A later stage, Arabian Flights, takes place high above the clouds of an Arabian-themed city where Rocket uses a flying carpet to travel from objective to objective. By the time the player reaches this stage, they have likely unlocked the Freeze Ray, which becomes necessary to collect all of the tickets in the stage.
A standard playthrough of the game’s seven worlds will take an average of 7 to 8 hours, compared to Super Mario 64’s length averaging roughly double the time. However, it isn’t the length of the game or the amount of content within it, even considering the unique nature of each stage, that makes it significant. What makes Rocket: Robot on Wheels stand out is its role as a predecessor to the studio’s Sly Cooper series, and the fact that it does some things a lot better than Sly Cooper did three years later.
A quick comparison at just the character design between the two games will reveal he similarities of Jojo the Raccoon and Whoopie the Walrus with Sly Cooper and Murray respectively. Even Tinker holds signs of influence on Bentley, but perhaps with a bit of stretching on the imagination. When you scratch a bit deeper, some of Sly’s mechanics can be traced to Rocket. Largely, the platforming sections in both games are similar. Sure, both games require the player to jump and balance across platforms, but a truer correlation appears by seeing Rocket’s tractor beam swinging as Sly’s cane swinging. Sly was able to upgrade and earn more abilities by collecting bottles in the game, but those upgrades often felt unnecessary. It was simple enough to survive the duration of the game without ever really utilizing many of those upgrades, while in Rocket: Robot on Wheels, the upgrades and traits of the character were integral to completing the game.

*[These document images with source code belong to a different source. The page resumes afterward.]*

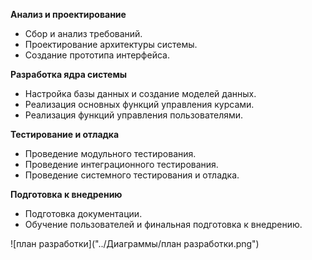 **Анализ и проектирование**
 - Сбор и анализ требований.
 - Проектирование архитектуры системы.
 - Создание прототипа интерфейса.
   
**Разработка ядра системы**
 - Настройка базы данных и создание моделей данных.
 - Реализация основных функций управления курсами.
 - Реализация функций управления пользователями.

**Тестирование и отладка**
 - Проведение модульного тестирования.
 - Проведение интеграционного тестирования.
 - Проведение системного тестирования и отладка.

**Подготовка к внедрению**
 - Подготовка документации.
 - Обучение пользователей и финальная подготовка к внедрению.

![план разработки]("../Диаграммы/план разработки.png")
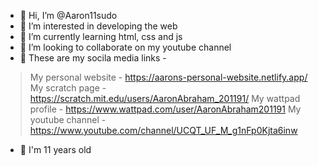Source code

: - 👋 Hi, I’m @Aaron11sudo
- 👀 I’m interested in developing the web
- 🌱 I’m currently learning html, css and js
- 💞️ I’m looking to collaborate on my youtube channel
- 📱 These are my socila media links -
> My personal website - https://aarons-personal-website.netlify.app/
> My scratch page - https://scratch.mit.edu/users/AaronAbraham_201191/
> My wattpad profile - https://www.wattpad.com/user/AaronAbraham201191
> My youtube channel - https://www.youtube.com/channel/UCQT_UF_M_g1nFp0Kjta6inw
- 🎂 I'm 11 years old
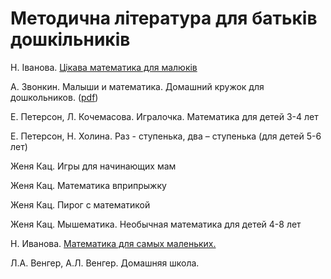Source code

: # Методична література для батьків дошкільників

Н. Іванова. [Цікава математика для малюків](https://www.svitlanasishchuk.com/post/цікава-математика-для-малюків)



А. Звонкин. Малыши и математика. Домашний кружок для дошкольников.  \([pdf](https://www.mccme.ru/free-books/zvonkine/zvonkine2.pdf)\)

Е. Петерсон, Л. Кочемасова. Игралочка. Математика для детей 3-4 лет 

Е. Петерсон, Н. Холина. Раз - ступенька, два – ступенька \(для детей 5-6 лет\) 

Женя Кац. Игры для начинающих мам 

Женя Кац. Математика вприпрыжку 

Женя Кац. Пирог с математикой 

Женя Кац. Мышематика. Необычная математика для детей 4-8 лет 

Н. Иванова. [Математика для самых маленьких.](https://vkcyprus.com/math-for-kids) 

Л.А. Венгер, А.Л. Венгер. Домашняя школа.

Further, while Sly Cooper was developed for the PlayStation 2, a machine more advanced than the Nintendo 64, the first entry in the series didn’t create a set of unique worlds in the way that Rocket did. Looking back on the first Sly Cooper, each world that Sly travels to seems to blur together, even when the stage is set somewhere radically different than one that preceded it. Rocket however, puts the player in stages from an underground mine to a city in the clouds, and ultimately a miniature world made of snack food. Sly Cooper may look better than Rocket does, but there is a charm in the latter that doesn’t appear on the first PlayStation exclusive. The difference is like looking at practical effects versus computer generated effects. There is a place for both, but sometimes the practical design lends itself to more creativity.

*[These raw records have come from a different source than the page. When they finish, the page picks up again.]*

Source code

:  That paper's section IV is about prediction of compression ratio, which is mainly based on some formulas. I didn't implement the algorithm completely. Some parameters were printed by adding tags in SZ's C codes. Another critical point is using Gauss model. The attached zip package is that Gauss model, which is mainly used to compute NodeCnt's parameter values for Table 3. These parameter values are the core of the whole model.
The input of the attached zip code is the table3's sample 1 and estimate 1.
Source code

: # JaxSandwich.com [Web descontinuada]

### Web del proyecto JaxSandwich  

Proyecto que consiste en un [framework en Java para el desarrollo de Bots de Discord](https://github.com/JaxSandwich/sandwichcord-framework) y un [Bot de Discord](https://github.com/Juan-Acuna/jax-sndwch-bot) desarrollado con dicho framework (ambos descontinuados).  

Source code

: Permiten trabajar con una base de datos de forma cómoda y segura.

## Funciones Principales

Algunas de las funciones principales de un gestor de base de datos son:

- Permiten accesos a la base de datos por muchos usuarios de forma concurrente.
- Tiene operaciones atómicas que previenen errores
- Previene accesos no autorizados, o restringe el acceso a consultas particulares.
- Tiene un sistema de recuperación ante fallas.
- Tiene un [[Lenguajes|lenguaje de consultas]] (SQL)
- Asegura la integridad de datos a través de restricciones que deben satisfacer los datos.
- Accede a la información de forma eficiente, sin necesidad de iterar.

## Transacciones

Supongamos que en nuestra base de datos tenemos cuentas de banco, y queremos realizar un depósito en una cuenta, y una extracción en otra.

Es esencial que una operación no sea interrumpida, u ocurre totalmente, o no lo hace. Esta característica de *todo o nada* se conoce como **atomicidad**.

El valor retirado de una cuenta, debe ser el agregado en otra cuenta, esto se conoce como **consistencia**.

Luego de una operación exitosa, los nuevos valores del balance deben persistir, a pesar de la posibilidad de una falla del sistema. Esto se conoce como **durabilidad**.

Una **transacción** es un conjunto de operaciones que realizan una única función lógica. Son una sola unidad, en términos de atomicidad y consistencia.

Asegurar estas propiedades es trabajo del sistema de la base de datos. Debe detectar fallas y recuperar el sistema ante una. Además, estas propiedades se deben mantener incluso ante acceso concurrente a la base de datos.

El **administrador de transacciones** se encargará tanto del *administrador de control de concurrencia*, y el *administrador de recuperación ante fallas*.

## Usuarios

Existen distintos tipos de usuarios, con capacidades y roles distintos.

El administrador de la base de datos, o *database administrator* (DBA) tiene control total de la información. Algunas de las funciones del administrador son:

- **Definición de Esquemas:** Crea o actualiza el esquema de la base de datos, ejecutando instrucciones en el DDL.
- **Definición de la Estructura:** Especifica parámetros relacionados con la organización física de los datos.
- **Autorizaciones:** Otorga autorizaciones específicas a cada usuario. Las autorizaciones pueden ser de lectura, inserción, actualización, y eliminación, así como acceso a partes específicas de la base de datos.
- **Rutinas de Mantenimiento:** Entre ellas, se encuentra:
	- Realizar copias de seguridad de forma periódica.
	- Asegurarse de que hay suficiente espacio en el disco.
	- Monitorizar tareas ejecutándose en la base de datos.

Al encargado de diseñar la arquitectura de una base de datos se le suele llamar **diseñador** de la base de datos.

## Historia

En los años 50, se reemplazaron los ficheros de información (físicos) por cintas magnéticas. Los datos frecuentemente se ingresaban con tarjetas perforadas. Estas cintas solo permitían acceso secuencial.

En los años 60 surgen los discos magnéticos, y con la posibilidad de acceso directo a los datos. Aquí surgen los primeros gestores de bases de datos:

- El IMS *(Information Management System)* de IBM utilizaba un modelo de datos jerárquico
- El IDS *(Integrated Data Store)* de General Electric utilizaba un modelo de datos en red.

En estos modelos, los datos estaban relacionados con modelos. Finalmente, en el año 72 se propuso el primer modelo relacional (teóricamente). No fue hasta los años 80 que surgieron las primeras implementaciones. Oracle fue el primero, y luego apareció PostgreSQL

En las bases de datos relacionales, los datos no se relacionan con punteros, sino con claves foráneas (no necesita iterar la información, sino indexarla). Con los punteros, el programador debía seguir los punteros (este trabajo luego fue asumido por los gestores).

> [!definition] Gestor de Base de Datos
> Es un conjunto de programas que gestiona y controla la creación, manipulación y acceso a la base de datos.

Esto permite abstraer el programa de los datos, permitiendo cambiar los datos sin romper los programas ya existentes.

Poor analogies aside, clearly Sly Cooper did something right, because the series saw three sequels- each of which earned positive critical response. Sucker Punch and later Sanzaru would refine and strengthen the world and legacy of the franchise, but it is a shame that Rocket never got another entry in the series. Sly Cooper became beloved for its character interactions and its story, two aspects of Rocket that were certainly lacking. It’s difficult to not imagine what could have become of Rocket had it been explored more and brought onto a platform that would allow the robot to explore even more diverse worlds and stages.
It’s pretty unlikely that we’ll see anything in the future from this franchise, considering Sucker Punch’s continuing interest in the inFamous series and a tendency to explore more realistic worlds now rather than the more cartoon-filled worlds of the developer’s past. At least we still have the original Rocket: Robot on Wheels, a game that certainly should be given the credit it is due, not only for leading Sucker Punch into their next endeavor, but for standing out amidst a gallery of other puzzle platformers in its day.